Le Cèdre totémique
Un magnifique cèdre se dresse, altier, à l’ombre de l’immeuble Charcot. Ce cèdre tutélaire m’a d’emblée interpellé, intrigué, impressionné. Les premiers jours, j’avoue que je ne l’avais pas remarqué, tout imposant qu’il est, occulté sans doute par le brouhaha des engins qui s’agitent autour de l’immeuble en prévision de sa démolition. Un jour, je passais derrière, et là, ce fut pour moi comme une révélation : un arbre solitaire, splendide, tutoyant le ciel de ses branches si hautes, bravant fièrement les croqueuses de béton. J’y ai tout de suite vu l’esprit de Charcot, celui qui va perpétuer sa mémoire une fois le bâtiment rasé. D’ailleurs, en rencontrant ce mardi des habitants de Charcot, ils clamaient en chœur devant la caméra de Jean-Marc Bordet : « Celui-là, il ne faut pas le toucher. C’est lui qui nous amenait de la fraîcheur en été »

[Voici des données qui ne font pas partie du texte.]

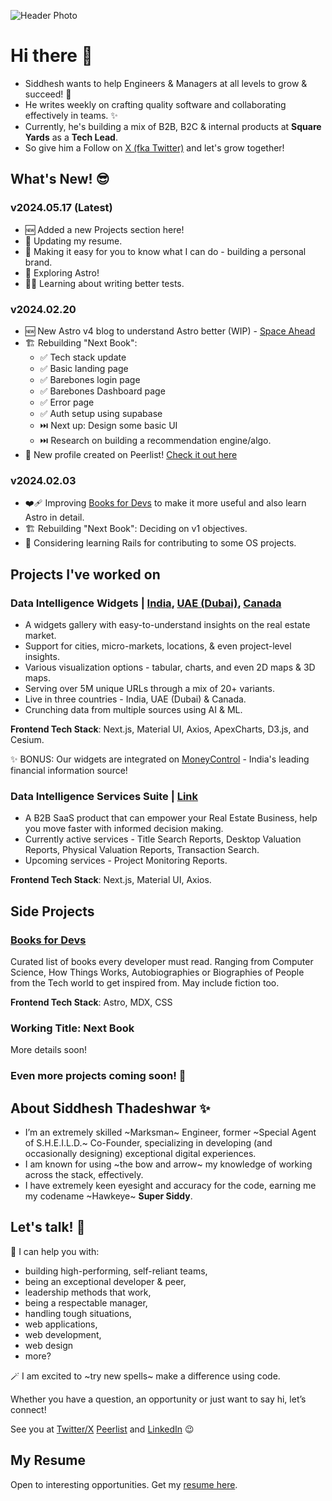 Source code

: ![Header Photo](https://pbs.twimg.com/profile_banners/51776967/1685530867/1500x500)

# Hi there 👋

- Siddhesh wants to help Engineers & Managers at all levels to grow & succeed! 🚀
- He writes weekly on crafting quality software and collaborating effectively in teams. ✨
- Currently, he's building a mix of B2B, B2C & internal products at __Square Yards__ as a __Tech Lead__.
- So give him a Follow on [X (fka Twitter)](https://twitter.com/Super_Siddy) and let's grow together!

## What's New! 😎

### __v2024.05.17__ (Latest)

- 🆕 Added a new Projects section here!
- 🧹 Updating my resume.
- 🔎 Making it easy for you to know what I can do - building a personal brand.
- 🚀 Exploring Astro!
- 🧑‍💻 Learning about writing better tests.

### __v2024.02.20__

- 🆕 New Astro v4 blog to understand Astro better (WIP) - [Space Ahead](https://djsiddz.github.io/space-ahead)
- 🏗️ Rebuilding "Next Book":
  - ✅ Tech stack update
  - ✅ Basic landing page
  - ✅ Barebones login page
  - ✅ Barebones Dashboard page
  - ✅ Error page
  - ✅ Auth setup using supabase
  - ⏭️ Next up: Design some basic UI
  - ⏭️ Research on building a recommendation engine/algo.
- 🥸 New profile created on Peerlist! [Check it out here](https://peerlist.io/siddhesht)

### __v2024.02.03__

- ❤️‍🩹 Improving [Books for Devs](https://djsiddz.github.io/books-for-devs) to make it more useful and also learn Astro in detail.
- 🏗️ Rebuilding "Next Book": Deciding on v1 objectives.
- 🤔 Considering learning Rails for contributing to some OS projects.

## Projects I've worked on

### Data Intelligence Widgets | [India](https://www.squareyards.com/data-intelligence), [UAE (Dubai)](https://www.squareyards.ae/property-rates-in-dubai), [Canada](https://www.squareyards.ca/housing-market/on-toronto)

- A widgets gallery with easy-to-understand insights on the real estate market.
- Support for cities, micro-markets, locations, & even project-level insights.
- Various visualization options - tabular, charts, and even 2D maps & 3D maps.
- Serving over 5M unique URLs through a mix of 20+ variants.
- Live in three countries - India, UAE (Dubai) & Canada.
- Crunching data from multiple sources using AI & ML.

__Frontend Tech Stack__: Next.js, Material UI, Axios, ApexCharts, D3.js, and Cesium.

✨ BONUS: Our widgets are integrated on [MoneyControl](https://www.moneycontrol.com/property-rates/mumbai) - India's leading financial information source!

### Data Intelligence Services Suite | [Link](https://dataintelligence.squareyards.com/)

- A B2B SaaS product that can empower your Real Estate Business, help you move faster with informed decision making.
- Currently active services - Title Search Reports, Desktop Valuation Reports, Physical Valuation Reports, Transaction Search.
- Upcoming services - Project Monitoring Reports.

__Frontend Tech Stack__: Next.js, Material UI, Axios.

## Side Projects

### [Books for Devs](https://djsiddz.github.io/books-for-devs)

Curated list of books every developer must read. Ranging from Computer Science, How Things Works, Autobiographies or Biographies of People from the Tech world to get inspired from. May include fiction too.

__Frontend Tech Stack__: Astro, MDX, CSS

### Working Title: Next Book

More details soon!

### Even more projects coming soon! 🤫

## About Siddhesh Thadeshwar ✨

- I’m an extremely skilled ~Marksman~ Engineer, former ~Special Agent of S.H.E.I.L.D.~ Co-Founder, specializing in developing (and occasionally designing) exceptional digital experiences.
- I am known for using ~the bow and arrow~ my knowledge of working across the stack, effectively.
- I have extremely keen eyesight and accuracy for the code, earning me my codename ~Hawkeye~ __Super Siddy__.

## Let's talk! 🤝

💬 I can help you with:

- building high-performing, self-reliant teams,
- being an exceptional developer & peer,
- leadership methods that work,
- being a respectable manager,
- handling tough situations,
- web applications,
- web development,
- web design
- more?

🪄 I am excited to ~try new spells~ make a difference using code.

Whether you have a question, an opportunity or just want to say hi, let’s connect!

See you at [Twitter/X](https://twitter.com/Super_Siddy) [Peerlist](https://peerlist.io/siddhesht) and [LinkedIn](https://linkedin.com/in/siddheshthadeshwar) 😉

## My Resume

Open to interesting opportunities. Get my [resume here](https://github.com/djsiddz/djsiddz/raw/main/Siddhesh-Thadeshwar-resume.pdf).

<!--
**djsiddz/djsiddz** is a ✨ _special_ ✨ repository because its `README.md` (this file) appears on your GitHub profile.

Here are some ideas to get you started:

- 🔭 I’m currently working on ...
- 🌱 I’m currently learning ...
- 👯 I’m looking to collaborate on ...
- 🤔 I’m looking for help with ...
- 💬 Ask me about ...
- 📫 How to reach me: ...
- 😄 Pronouns: ...
- ⚡ Fun fact: ...
-->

Par un inéluctable jeu d’association et télescopage des impressions, j’ai eu une pensée pour Beyrouth, pour le Liban meurtri, le pays du Cèdre. Car cet immeuble, cet immeuble troué, est l’exacte réplique de tous les immeubles bombardés de Beyrouth, dont certains sont restés comme ça, criblés d’obus depuis les premiers jours de la guerre civile en 1975. Oui. Par cette image, par ce cèdre si emblématique du Levant, Beyrouth entra violemment par effraction dans mon champ. A ce méga détail près qu’ici, on démolit, on déconstruit pardon, pour planter de la vie, tandis que là-bas, comme chez nous en Algérie, on fait sauter des immeubles juste pour assouvir la soif criminelle de gens qui n’ont d’autre projet urbain que de nous effacer de toute géographie.